» **To do**:
Scan the data below for the string "downloads". Copy every line where it appears.

» **Entries supplied**:
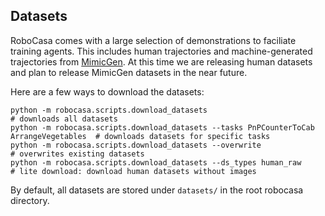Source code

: ## Datasets
RoboCasa comes with a large selection of demonstrations to faciliate training agents. This includes human trajectories and machine-generated trajectories from [MimicGen]([https://www.anaconda.com/](https://mimicgen.github.io/)). At this time we are releasing human datasets and plan to release MimicGen datasets in the near future.

Here are a few ways to download the datasets:
```
python -m robocasa.scripts.download_datasets                                            # downloads all datasets
python -m robocasa.scripts.download_datasets --tasks PnPCounterToCab ArrangeVegetables  # downloads datasets for specific tasks
python -m robocasa.scripts.download_datasets --overwrite                                # overwrites existing datasets
python -m robocasa.scripts.download_datasets --ds_types human_raw                       # lite download: download human datasets without images
```

By default, all datasets are stored under `datasets/` in the root robocasa directory.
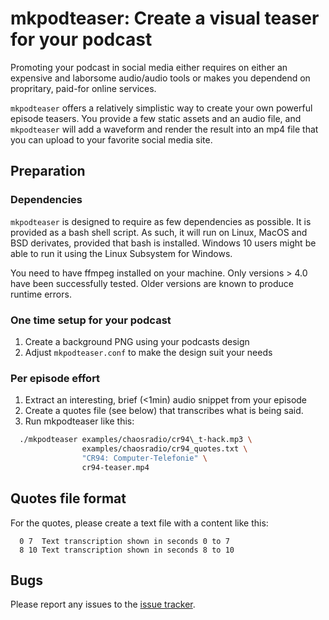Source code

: # mkpodteaser: Create a visual teaser for your podcast

Promoting your podcast in social media either requires on either an expensive
and laborsome audio/audio tools or makes you dependend on propritary, paid-for
online services.

`mkpodteaser` offers a relatively simplistic way to create
your own powerful episode teasers. You provide a few static assets and an audio
file, and `mkpodteaser` will add a waveform and render the result into an mp4
file that you can upload to your favorite social media site.

## Preparation

### Dependencies

`mkpodteaser` is designed to require as few dependencies as possible.  It is
provided as a bash shell script. As such, it will run on Linux, MacOS and BSD
derivates, provided that bash is installed. Windows 10 users might be able to
run it using the Linux Subsystem for Windows.

You need to have ffmpeg installed on your machine. Only versions > 4.0 have
been successfully tested. Older versions are known to produce runtime errors.

### One time setup for your podcast

1. Create a background PNG using your podcasts design
2. Adjust `mkpodteaser.conf` to make the design suit your needs

### Per episode effort

1. Extract an interesting, brief (<1min) audio snippet from your episode
2. Create a quotes file (see below) that transcribes what is being said.
3. Run mkpodteaser like this:

```bash
  ./mkpodteaser examples/chaosradio/cr94\_t-hack.mp3 \
                examples/chaosradio/cr94_quotes.txt \
                "CR94: Computer-Telefonie" \
                cr94-teaser.mp4
```

## Quotes file format

For the quotes, please create a text file with a content like this:

```  
  0 7  Text transcription shown in seconds 0 to 7
  8 10 Text transcription shown in seconds 8 to 10
```

## Bugs

Please report any issues to the [issue tracker](http://github.com/danimo/mkpodteaser/issues).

» **Worked solution**:
python -m robocasa.scripts.download_datasets                                            # downloads all datasets
python -m robocasa.scripts.download_datasets --tasks PnPCounterToCab ArrangeVegetables  # downloads datasets for specific tasks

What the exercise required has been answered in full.